Where the string "mortality" occurs in a line of the entries below, copy that line.

DATASET ENTRIES Block Start

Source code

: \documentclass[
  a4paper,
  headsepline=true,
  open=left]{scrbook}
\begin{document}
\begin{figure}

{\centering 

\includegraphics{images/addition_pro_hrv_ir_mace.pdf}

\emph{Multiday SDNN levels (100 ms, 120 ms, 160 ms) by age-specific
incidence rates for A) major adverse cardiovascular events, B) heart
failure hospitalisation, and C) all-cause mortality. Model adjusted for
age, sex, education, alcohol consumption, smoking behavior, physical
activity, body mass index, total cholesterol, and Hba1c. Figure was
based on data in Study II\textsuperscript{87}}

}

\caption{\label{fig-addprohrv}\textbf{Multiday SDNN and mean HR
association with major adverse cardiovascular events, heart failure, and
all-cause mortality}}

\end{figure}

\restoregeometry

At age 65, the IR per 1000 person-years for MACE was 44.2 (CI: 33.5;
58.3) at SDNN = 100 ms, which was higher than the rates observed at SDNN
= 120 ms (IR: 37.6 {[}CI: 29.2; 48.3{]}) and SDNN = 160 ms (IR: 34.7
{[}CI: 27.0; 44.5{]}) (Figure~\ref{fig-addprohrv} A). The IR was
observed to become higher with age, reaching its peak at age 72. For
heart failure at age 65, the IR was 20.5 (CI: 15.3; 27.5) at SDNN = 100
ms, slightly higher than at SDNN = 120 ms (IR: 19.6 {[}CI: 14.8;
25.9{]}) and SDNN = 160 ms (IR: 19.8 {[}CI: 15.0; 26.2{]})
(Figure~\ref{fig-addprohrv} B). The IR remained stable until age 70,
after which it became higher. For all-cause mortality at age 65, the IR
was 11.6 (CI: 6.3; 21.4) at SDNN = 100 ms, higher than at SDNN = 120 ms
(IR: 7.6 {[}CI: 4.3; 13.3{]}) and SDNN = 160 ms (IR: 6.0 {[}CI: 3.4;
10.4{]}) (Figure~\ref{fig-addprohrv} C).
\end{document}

DATASET ENTRIES Block End

### SOLUTION FOR THIS EXERCISE
failure hospitalisation, and C) all-cause mortality. Model adjusted for
all-cause mortality}}
after which it became higher. For all-cause mortality at age 65, the IR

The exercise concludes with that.